A phase III trial of docetaxel-estramustine in high-risk localised prostate cancer: A planned analysis of response, toxicity and quality of life in the GETUG 12 trial

Karim Fizazi, Francois Lesaunier, Remy Delva, Gwenaëlle Gravis, Frederic Rolland, Frank Priou, Jean Marc Ferrero, Nadine Houedé, Loïc Mourey, Christine Theodore, Ivan Krakowski, Jean Franois Berdah, Marjorie Baciuchka, Brigitte Laguerre, Aude Fléchon, Alain Ravaud, Isabelle Cojean-Zelek, Stéphane Oudard, Jean Luc Labourey, Jean Léon LagrangePaule Chinet-Charrot, Claude Linassier, Gaël Deplanque, Philippe Beuzeboc, Jean Geneve, Jean Louis Davin, Elodie Tournay, Stephane Culine

    Résultats de recherche: Contribution à un journalArticleRevue par des pairs

    51 Citations (Scopus)

    Résumé

    Aim: To assess docetaxel-estramustine in patients with localised high-risk prostate cancer.

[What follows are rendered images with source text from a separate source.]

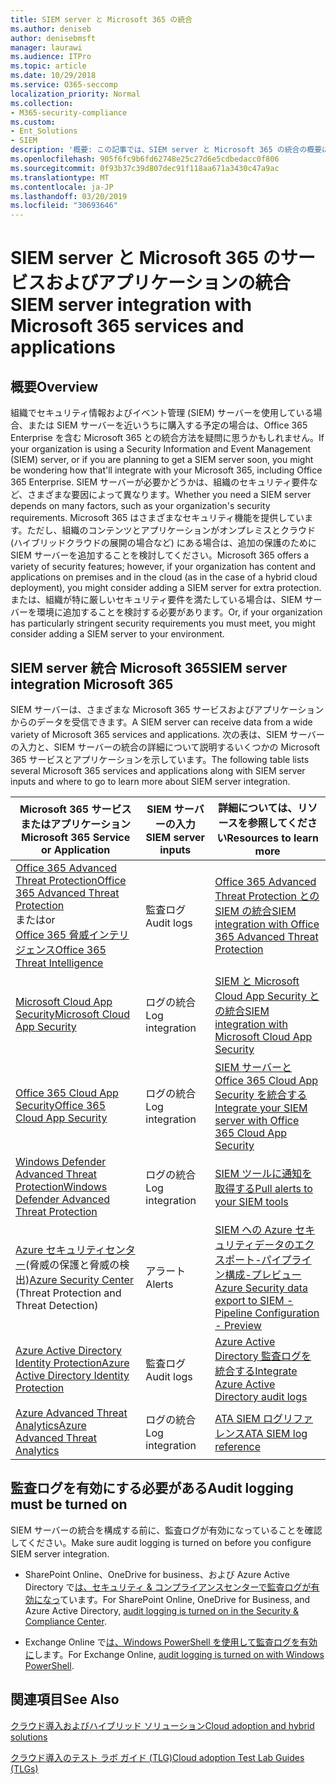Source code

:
 ```yaml
---
title: SIEM server と Microsoft 365 の統合
ms.author: deniseb
author: denisebmsft
manager: laurawi
ms.audience: ITPro
ms.topic: article
ms.date: 10/29/2018
ms.service: O365-seccomp
localization_priority: Normal
ms.collection:
- M365-security-compliance
ms.custom:
- Ent_Solutions
- SIEM
description: '概要: この記事では、SIEM server と Microsoft 365 の統合の概要について説明します。'
ms.openlocfilehash: 905f6fc9b6fd62748e25c27d6e5cdbedacc0f806
ms.sourcegitcommit: 0f93b37c39d807dec91f118aa671a3430c47a9ac
ms.translationtype: MT
ms.contentlocale: ja-JP
ms.lasthandoff: 03/20/2019
ms.locfileid: "30693646"
---
```

# <a name="siem-server-integration-with-microsoft-365-services-and-applications"></a><span data-ttu-id="2ee90-103">SIEM server と Microsoft 365 のサービスおよびアプリケーションの統合</span><span class="sxs-lookup"><span data-stu-id="2ee90-103">SIEM server integration with Microsoft 365 services and applications</span></span>

## <a name="overview"></a><span data-ttu-id="2ee90-104">概要</span><span class="sxs-lookup"><span data-stu-id="2ee90-104">Overview</span></span>

<span data-ttu-id="2ee90-105">組織でセキュリティ情報およびイベント管理 (SIEM) サーバーを使用している場合、または SIEM サーバーを近いうちに購入する予定の場合は、Office 365 Enterprise を含む Microsoft 365 との統合方法を疑問に思うかもしれません。</span><span class="sxs-lookup"><span data-stu-id="2ee90-105">If your organization is using a Security Information and Event Management (SIEM) server, or if you are planning to get a SIEM server soon, you might be wondering how that'll integrate with your Microsoft 365, including Office 365 Enterprise.</span></span> <span data-ttu-id="2ee90-106">SIEM サーバーが必要かどうかは、組織のセキュリティ要件など、さまざまな要因によって異なります。</span><span class="sxs-lookup"><span data-stu-id="2ee90-106">Whether you need a SIEM server depends on many factors, such as your organization's security requirements.</span></span> <span data-ttu-id="2ee90-107">Microsoft 365 はさまざまなセキュリティ機能を提供しています。ただし、組織のコンテンツとアプリケーションがオンプレミスとクラウド (ハイブリッドクラウドの展開の場合など) にある場合は、追加の保護のために SIEM サーバーを追加することを検討してください。</span><span class="sxs-lookup"><span data-stu-id="2ee90-107">Microsoft 365 offers a variety of security features; however, if your organization has content and applications on premises and in the cloud (as in the case of a hybrid cloud deployment), you might consider adding a SIEM server for extra protection.</span></span> <span data-ttu-id="2ee90-108">または、組織が特に厳しいセキュリティ要件を満たしている場合は、SIEM サーバーを環境に追加することを検討する必要があります。</span><span class="sxs-lookup"><span data-stu-id="2ee90-108">Or, if your organization has particularly stringent security requirements you must meet, you might consider adding a SIEM server to your environment.</span></span>

## <a name="siem-server-integration-microsoft-365"></a><span data-ttu-id="2ee90-109">SIEM server 統合 Microsoft 365</span><span class="sxs-lookup"><span data-stu-id="2ee90-109">SIEM server integration Microsoft 365</span></span>

<span data-ttu-id="2ee90-110">SIEM サーバーは、さまざまな Microsoft 365 サービスおよびアプリケーションからのデータを受信できます。</span><span class="sxs-lookup"><span data-stu-id="2ee90-110">A SIEM server can receive data from a wide variety of Microsoft 365 services and applications.</span></span> <span data-ttu-id="2ee90-111">次の表は、SIEM サーバーの入力と、SIEM サーバーの統合の詳細について説明するいくつかの Microsoft 365 サービスとアプリケーションを示しています。</span><span class="sxs-lookup"><span data-stu-id="2ee90-111">The following table lists several Microsoft 365 services and applications along with SIEM server inputs and where to go to learn more about SIEM server integration.</span></span> 

| <span data-ttu-id="2ee90-112">Microsoft 365 サービスまたはアプリケーション</span><span class="sxs-lookup"><span data-stu-id="2ee90-112">Microsoft 365 Service or Application</span></span> | <span data-ttu-id="2ee90-113">SIEM サーバーの入力</span><span class="sxs-lookup"><span data-stu-id="2ee90-113">SIEM server inputs</span></span> | <span data-ttu-id="2ee90-114">詳細については、リソースを参照してください</span><span class="sxs-lookup"><span data-stu-id="2ee90-114">Resources to learn more</span></span> |
| --- | --- | --- |
| [<span data-ttu-id="2ee90-115">Office 365 Advanced Threat Protection</span><span class="sxs-lookup"><span data-stu-id="2ee90-115">Office 365 Advanced Threat Protection</span></span>](office-365-atp.md) <br/>   <span data-ttu-id="2ee90-116">または</span><span class="sxs-lookup"><span data-stu-id="2ee90-116">or</span></span>   <br/>[<span data-ttu-id="2ee90-117">Office 365 脅威インテリジェンス</span><span class="sxs-lookup"><span data-stu-id="2ee90-117">Office 365 Threat Intelligence</span></span>](office-365-ti.md) | <span data-ttu-id="2ee90-118">監査ログ</span><span class="sxs-lookup"><span data-stu-id="2ee90-118">Audit logs</span></span> | [<span data-ttu-id="2ee90-119">Office 365 Advanced Threat Protection との SIEM の統合</span><span class="sxs-lookup"><span data-stu-id="2ee90-119">SIEM integration with Office 365 Advanced Threat Protection</span></span>](siem-integration-with-office-365-ti.md) |
| [<span data-ttu-id="2ee90-120">Microsoft Cloud App Security</span><span class="sxs-lookup"><span data-stu-id="2ee90-120">Microsoft Cloud App Security</span></span>](https://docs.microsoft.com/cloud-app-security/what-is-cloud-app-security) | <span data-ttu-id="2ee90-121">ログの統合</span><span class="sxs-lookup"><span data-stu-id="2ee90-121">Log integration</span></span> | [<span data-ttu-id="2ee90-122">SIEM と Microsoft Cloud App Security との統合</span><span class="sxs-lookup"><span data-stu-id="2ee90-122">SIEM integration with Microsoft Cloud App Security</span></span>](https://docs.microsoft.com/cloud-app-security/siem) |
| [<span data-ttu-id="2ee90-123">Office 365 Cloud App Security</span><span class="sxs-lookup"><span data-stu-id="2ee90-123">Office 365 Cloud App Security</span></span>](office-365-cas-overview.md) | <span data-ttu-id="2ee90-124">ログの統合</span><span class="sxs-lookup"><span data-stu-id="2ee90-124">Log integration</span></span> | [<span data-ttu-id="2ee90-125">SIEM サーバーと Office 365 Cloud App Security を統合する</span><span class="sxs-lookup"><span data-stu-id="2ee90-125">Integrate your SIEM server with Office 365 Cloud App Security</span></span>](integrate-your-siem-server-with-office-365-cas.md) |
| [<span data-ttu-id="2ee90-126">Windows Defender Advanced Threat Protection</span><span class="sxs-lookup"><span data-stu-id="2ee90-126">Windows Defender Advanced Threat Protection</span></span>](https://docs.microsoft.com/windows/security/threat-protection/) | <span data-ttu-id="2ee90-127">ログの統合</span><span class="sxs-lookup"><span data-stu-id="2ee90-127">Log integration</span></span> | [<span data-ttu-id="2ee90-128">SIEM ツールに通知を取得する</span><span class="sxs-lookup"><span data-stu-id="2ee90-128">Pull alerts to your SIEM tools</span></span>](https://docs.microsoft.com/windows/security/threat-protection/windows-defender-atp/configure-siem-windows-defender-advanced-threat-protection) |
| <span data-ttu-id="2ee90-129">[Azure セキュリティセンター](https://docs.microsoft.com/azure/security-center/security-center-intro)(脅威の保護と脅威の検出)</span><span class="sxs-lookup"><span data-stu-id="2ee90-129">[Azure Security Center](https://docs.microsoft.com/azure/security-center/security-center-intro) (Threat Protection and Threat Detection)</span></span> | <span data-ttu-id="2ee90-130">アラート</span><span class="sxs-lookup"><span data-stu-id="2ee90-130">Alerts</span></span> | [<span data-ttu-id="2ee90-131">SIEM への Azure セキュリティデータのエクスポート-パイプライン構成-プレビュー</span><span class="sxs-lookup"><span data-stu-id="2ee90-131">Azure Security data export to SIEM - Pipeline Configuration - Preview</span></span>](https://docs.microsoft.com/azure/security-center/security-center-export-data-to-siem) |
| [<span data-ttu-id="2ee90-132">Azure Active Directory Identity Protection</span><span class="sxs-lookup"><span data-stu-id="2ee90-132">Azure Active Directory Identity Protection</span></span>](https://docs.microsoft.com/azure/active-directory/identity-protection/overview) | <span data-ttu-id="2ee90-133">監査ログ</span><span class="sxs-lookup"><span data-stu-id="2ee90-133">Audit logs</span></span> | [<span data-ttu-id="2ee90-134">Azure Active Directory 監査ログを統合する</span><span class="sxs-lookup"><span data-stu-id="2ee90-134">Integrate Azure Active Directory audit logs</span></span>](https://docs.microsoft.com/azure/security/security-azure-log-integration-ad) |
| [<span data-ttu-id="2ee90-135">Azure Advanced Threat Analytics</span><span class="sxs-lookup"><span data-stu-id="2ee90-135">Azure Advanced Threat Analytics</span></span>](https://docs.microsoft.com/azure/security/azure-threat-detection) | <span data-ttu-id="2ee90-136">ログの統合</span><span class="sxs-lookup"><span data-stu-id="2ee90-136">Log integration</span></span> | [<span data-ttu-id="2ee90-137">ATA SIEM ログリファレンス</span><span class="sxs-lookup"><span data-stu-id="2ee90-137">ATA SIEM log reference</span></span>](https://docs.microsoft.com/advanced-threat-analytics/cef-format-sa) |

## <a name="audit-logging-must-be-turned-on"></a><span data-ttu-id="2ee90-138">監査ログを有効にする必要がある</span><span class="sxs-lookup"><span data-stu-id="2ee90-138">Audit logging must be turned on</span></span>

<span data-ttu-id="2ee90-139">SIEM サーバーの統合を構成する前に、監査ログが有効になっていることを確認してください。</span><span class="sxs-lookup"><span data-stu-id="2ee90-139">Make sure audit logging is turned on before you configure SIEM server integration.</span></span> 

- <span data-ttu-id="2ee90-140">SharePoint Online、OneDrive for business、および Azure Active Directory で[は、セキュリティ & コンプライアンスセンターで監査ログが有効になっ](https://docs.microsoft.com/office365/securitycompliance/turn-audit-log-search-on-or-off)ています。</span><span class="sxs-lookup"><span data-stu-id="2ee90-140">For SharePoint Online, OneDrive for Business, and Azure Active Directory, [audit logging is turned on in the Security & Compliance Center](https://docs.microsoft.com/office365/securitycompliance/turn-audit-log-search-on-or-off).</span></span>

- <span data-ttu-id="2ee90-141">Exchange Online で[は、Windows PowerShell を使用して監査ログを有効に](https://docs.microsoft.com/office365/securitycompliance/enable-mailbox-auditing)します。</span><span class="sxs-lookup"><span data-stu-id="2ee90-141">For Exchange Online, [audit logging is turned on with Windows PowerShell](https://docs.microsoft.com/office365/securitycompliance/enable-mailbox-auditing).</span></span>
 
## <a name="see-also"></a><span data-ttu-id="2ee90-142">関連項目</span><span class="sxs-lookup"><span data-stu-id="2ee90-142">See Also</span></span>

[<span data-ttu-id="2ee90-143">クラウド導入およびハイブリッド ソリューション</span><span class="sxs-lookup"><span data-stu-id="2ee90-143">Cloud adoption and hybrid solutions</span></span>](https://docs.microsoft.com/office365/enterprise/cloud-adoption-and-hybrid-solutions)
  
[<span data-ttu-id="2ee90-144">クラウド導入のテスト ラボ ガイド (TLG)</span><span class="sxs-lookup"><span data-stu-id="2ee90-144">Cloud adoption Test Lab Guides (TLGs)</span></span>](https://docs.microsoft.com/office365/enterprise/cloud-adoption-test-lab-guides-tlgs)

Patients and methods: After staging pelvic lymph node dissection, patients with high-risk prostate cancer randomly received androgen deprivation therapy (ADT) (3 years) + DE (4 cycles of docetaxel 70 mg/m 2/3 weeks + estramustine 10 mg/kg/d d1-5) or ADT alone. Local therapy was administered at 3 months. Results: Four hundred and thirteen patients were accrued: T3-T4 (67%), Gleason score ≥8 (42%), PSA >20 ng/mL (59%), pN+ (29%). In the chemotherapy arm, 94% of patients received the planned four cycles of docetaxel. Local treatment consisted of radiotherapy in 358 patients (87%) (median dose 74 Gy in both arms). ADT was given for 36 months in both arms. A PSA response (PSA ≤0.2 ng/mL after 3 months of treatment) was obtained in 34% and 15% in the ADT + DE arm and in the ADT arm, respectively (p < 0.0001). Febrile neutropenia occurred in only 2%. Moderate to severe hot flashes occurred less often in the ADT + DE arm (2% versus 22%; p < 0.001). There was no toxicity-related death, no secondary leukaemia, and no excess second cancers. Chemotherapy had a negative impact on quality of life (global health status, p = 0.01; fatigue, p = 0.003; role functioning, p = 0.003; social functioning, p = 0.006) at 3 months but this effect disappeared at 1 year. Conclusion: Docetaxel-estramustine can be combined safely with standard therapy in high-risk prostate cancer, with a promising PSA response rate and no negative impact on quality of life after 1 year. Long-term follow-up is required to assess the impact on relapse and survival.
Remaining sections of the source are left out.